I have the following problematic situation. The data bouquet is split into 10k small files (approximately 8-16 kilobytes each). Depending on user input, I have to load them as quickly as possible and process them. More precisely, each data packet can be divided into 100-100 thousand files, and there are about 1 thousand data packets. However, most of them are smaller.
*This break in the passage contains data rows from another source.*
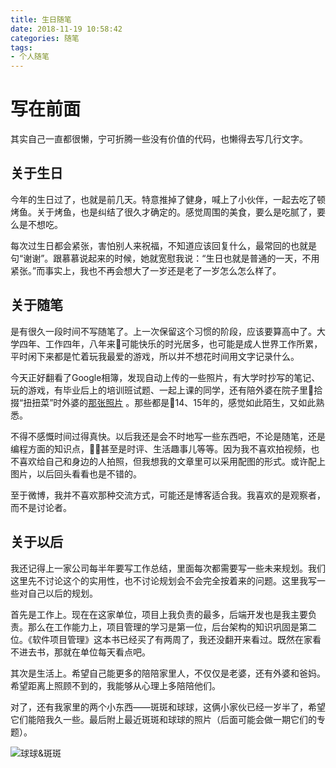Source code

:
 ```yaml
---
title: 生日随笔
date: 2018-11-19 10:58:42
categories: 随笔
tags: 
- 个人随笔
---
```

# 写在前面

 其实自己一直都很懒，宁可折腾一些没有价值的代码，也懒得去写几行文字。

## 关于生日

今年的生日过了，也就是前几天。特意推掉了健身，喊上了小伙伴，一起去吃了顿烤鱼。关于烤鱼，也是纠结了很久才确定的。感觉周围的美食，要么是吃腻了，要么是不想吃。

每次过生日都会紧张，害怕别人来祝福，不知道应该回复什么，最常回的也就是句“谢谢”。跟慕慕说起来的时候，她就宽慰我说：“生日也就是普通的一天，不用紧张。”而事实上，我也不再会想大了一岁还是老了一岁怎么怎么样了。

## 关于随笔

是有很久一段时间不写随笔了。上一次保留这个习惯的阶段，应该要算高中了。大学四年、工作四年，八年来可能快乐的时光居多，也可能是成人世界工作所累，平时闲下来都是忙着玩我最爱的游戏，所以并不想花时间用文字记录什么。

今天正好翻看了Google相簿，发现自动上传的一些照片，有大学时抄写的笔记、玩的游戏，有毕业后上的培训班试题、一起上课的同学，还有陪外婆在院子里拾掇“扭扭菜”时外婆的[那张照片](http://jiantuku-image-tangtang233.oss-cn-hangzhou.aliyuncs.com/18-11-19/28457558.jpg "和外婆在院子里")
。那些都是14、15年的，感觉如此陌生，又如此熟悉。

不得不感慨时间过得真快。以后我还是会不时地写一些东西吧，不论是随笔，还是编程方面的知识点，甚至是时评、生活趣事儿等等。因为我不喜欢拍视频，也不喜欢给自己和身边的人拍照，但我想我的文章里可以采用配图的形式。或许配上图片，以后回头看看也是不错的。

至于微博，我并不喜欢那种交流方式，可能还是博客适合我。我喜欢的是观察者，而不是讨论者。

## 关于以后

我还记得上一家公司每半年要写工作总结，里面每次都需要写一些未来规划。我们这里先不讨论这个的实用性，也不讨论规划会不会完全按着来的问题。这里我写一些对自己以后的规划。

首先是工作上。现在在这家单位，项目上我负责的最多，后端开发也是我主要负责。那么在工作能力上，项目管理的学习是第一位，后台架构的知识巩固是第二位。《软件项目管理》这本书已经买了有两周了，我还没翻开来看过。既然在家看不进去书，那就在单位每天看点吧。

其次是生活上。希望自己能更多的陪陪家里人，不仅仅是老婆，还有外婆和爸妈。希望距离上照顾不到的，我能够从心理上多陪陪他们。

对了，还有我家里的两个小东西——斑斑和球球，这俩小家伙已经一岁半了，希望它们能陪我久一些。最后附上最近斑斑和球球的照片（后面可能会做一期它们的专题）。

![球球&斑斑](http://jiantuku-image-tangtang233.oss-cn-hangzhou.aliyuncs.com/18-11-19/88793221.jpg "斑斑&球球")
Now I use a thread pool and every access to the file, the next free stream opens the file, reads it and returns the data prepared for display. Since the number of files will grow in the future, I am not so pleased with this approach, especially if it most likely ends with something around 100 thousand or more files (deploying this, of course, will be fun;)).
So, the idea is to combine all these tiny files for one data packet into a large one and read from it. I can guarantee that it will be read-only, but I do not know the number of threads that will access the same file at the same time (I know the maximum number). This will give me about 1000 files of good size, and I can easily add new data packets.
The question is: how can I allow 1..N threads to be read efficiently from a single file in this scenario? I can use asynchronous I / O on Windows, but it should become synchronous for reading less than 64k. Memory matching the file is not an option, as the expected size is> 1.6 GB, and I still need to be able to run on x86 (if I cannot efficiently display a small part, read it, undo it again), my experience working with memory mapping was that it brought quite overhead compared to one reading).
I thought about opening each of the data packets N times and gave each thread a handle in cyclic mode, but the problem is that it can end (with the number of data files) x (maximum number of threads) open handles (it can easily become 8-16k), and I will need to synchronize every access to the data packet or use incorrect magic to get the next free file descriptor.
Since this does not seem to be the original problem (I think that any database engine has a similar structure, where you can have M tables (data packets) with N rows (files in my case), and you want to allow as many threads as possible for reading lines at the same time). So what is the recommended practice here? BTW, it should work on Windows and Linux, so portable approaches are welcome (or at least approaches that work on both platforms, even if they use different basic APIs - if they can be wrapped up, I'm happy).
[ EDIT ] It's not about speed, it's about hiding the delay. That is, I read as 100 of these tiny files per second, maybe, so I am at 1 mib / s at best. My main problem is search time (since my access pattern is not predictable), and I want to hide them by disabling reading, showing old data to the user. The question is how to allow multiple threads to issue IO requests across multiple files, possibly> 1 thread, referring to a single file.
It really is not a problem if one of the calls takes 70 ms or so to complete, but I cannot afford it if the lock is read.